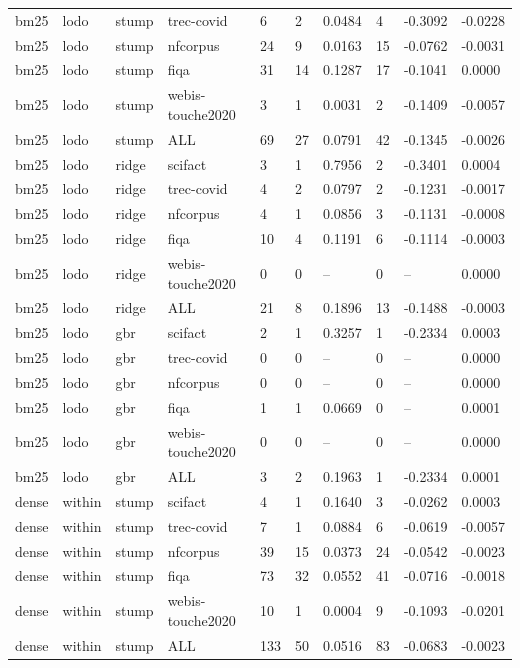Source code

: \begin{table}[t]
\begin{tabular}{llllllllll}
bm25 & lodo & stump & trec-covid & 6 & 2 & 0.0484 & 4 & -0.3092 & -0.0228 \\
bm25 & lodo & stump & nfcorpus & 24 & 9 & 0.0163 & 15 & -0.0762 & -0.0031 \\
bm25 & lodo & stump & fiqa & 31 & 14 & 0.1287 & 17 & -0.1041 & 0.0000 \\
bm25 & lodo & stump & webis-touche2020 & 3 & 1 & 0.0031 & 2 & -0.1409 & -0.0057 \\
bm25 & lodo & stump & ALL & 69 & 27 & 0.0791 & 42 & -0.1345 & -0.0026 \\
bm25 & lodo & ridge & scifact & 3 & 1 & 0.7956 & 2 & -0.3401 & 0.0004 \\
bm25 & lodo & ridge & trec-covid & 4 & 2 & 0.0797 & 2 & -0.1231 & -0.0017 \\
bm25 & lodo & ridge & nfcorpus & 4 & 1 & 0.0856 & 3 & -0.1131 & -0.0008 \\
bm25 & lodo & ridge & fiqa & 10 & 4 & 0.1191 & 6 & -0.1114 & -0.0003 \\
bm25 & lodo & ridge & webis-touche2020 & 0 & 0 & -- & 0 & -- & 0.0000 \\
bm25 & lodo & ridge & ALL & 21 & 8 & 0.1896 & 13 & -0.1488 & -0.0003 \\
bm25 & lodo & gbr & scifact & 2 & 1 & 0.3257 & 1 & -0.2334 & 0.0003 \\
bm25 & lodo & gbr & trec-covid & 0 & 0 & -- & 0 & -- & 0.0000 \\
bm25 & lodo & gbr & nfcorpus & 0 & 0 & -- & 0 & -- & 0.0000 \\
bm25 & lodo & gbr & fiqa & 1 & 1 & 0.0669 & 0 & -- & 0.0001 \\
bm25 & lodo & gbr & webis-touche2020 & 0 & 0 & -- & 0 & -- & 0.0000 \\
bm25 & lodo & gbr & ALL & 3 & 2 & 0.1963 & 1 & -0.2334 & 0.0001 \\
dense & within & stump & scifact & 4 & 1 & 0.1640 & 3 & -0.0262 & 0.0003 \\
dense & within & stump & trec-covid & 7 & 1 & 0.0884 & 6 & -0.0619 & -0.0057 \\
dense & within & stump & nfcorpus & 39 & 15 & 0.0373 & 24 & -0.0542 & -0.0023 \\
dense & within & stump & fiqa & 73 & 32 & 0.0552 & 41 & -0.0716 & -0.0018 \\
dense & within & stump & webis-touche2020 & 10 & 1 & 0.0004 & 9 & -0.1093 & -0.0201 \\
dense & within & stump & ALL & 133 & 50 & 0.0516 & 83 & -0.0683 & -0.0023 \\

\end{tabular}
\end{table}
◇ ◇ ◇ ◇ ◇ ◇ ◇
What you will do ▸
What is needed is an exact copy of all the entries above, minus the pictures.

Exercise solution ▸
Source code

: \begin{table}[t]
\begin{tabular}{llllllllll}
bm25 & lodo & stump & trec-covid & 6 & 2 & 0.0484 & 4 & -0.3092 & -0.0228 \\
bm25 & lodo & stump & nfcorpus & 24 & 9 & 0.0163 & 15 & -0.0762 & -0.0031 \\
bm25 & lodo & stump & fiqa & 31 & 14 & 0.1287 & 17 & -0.1041 & 0.0000 \\
bm25 & lodo & stump & webis-touche2020 & 3 & 1 & 0.0031 & 2 & -0.1409 & -0.0057 \\
bm25 & lodo & stump & ALL & 69 & 27 & 0.0791 & 42 & -0.1345 & -0.0026 \\
bm25 & lodo & ridge & scifact & 3 & 1 & 0.7956 & 2 & -0.3401 & 0.0004 \\
bm25 & lodo & ridge & trec-covid & 4 & 2 & 0.0797 & 2 & -0.1231 & -0.0017 \\
bm25 & lodo & ridge & nfcorpus & 4 & 1 & 0.0856 & 3 & -0.1131 & -0.0008 \\
bm25 & lodo & ridge & fiqa & 10 & 4 & 0.1191 & 6 & -0.1114 & -0.0003 \\
bm25 & lodo & ridge & webis-touche2020 & 0 & 0 & -- & 0 & -- & 0.0000 \\
bm25 & lodo & ridge & ALL & 21 & 8 & 0.1896 & 13 & -0.1488 & -0.0003 \\
bm25 & lodo & gbr & scifact & 2 & 1 & 0.3257 & 1 & -0.2334 & 0.0003 \\
bm25 & lodo & gbr & trec-covid & 0 & 0 & -- & 0 & -- & 0.0000 \\
bm25 & lodo & gbr & nfcorpus & 0 & 0 & -- & 0 & -- & 0.0000 \\
bm25 & lodo & gbr & fiqa & 1 & 1 & 0.0669 & 0 & -- & 0.0001 \\
bm25 & lodo & gbr & webis-touche2020 & 0 & 0 & -- & 0 & -- & 0.0000 \\
bm25 & lodo & gbr & ALL & 3 & 2 & 0.1963 & 1 & -0.2334 & 0.0001 \\
dense & within & stump & scifact & 4 & 1 & 0.1640 & 3 & -0.0262 & 0.0003 \\
dense & within & stump & trec-covid & 7 & 1 & 0.0884 & 6 & -0.0619 & -0.0057 \\
dense & within & stump & nfcorpus & 39 & 15 & 0.0373 & 24 & -0.0542 & -0.0023 \\
dense & within & stump & fiqa & 73 & 32 & 0.0552 & 41 & -0.0716 & -0.0018 \\
dense & within & stump & webis-touche2020 & 10 & 1 & 0.0004 & 9 & -0.1093 & -0.0201 \\
dense & within & stump & ALL & 133 & 50 & 0.0516 & 83 & -0.0683 & -0.0023 \\

\end{tabular}
\end{table}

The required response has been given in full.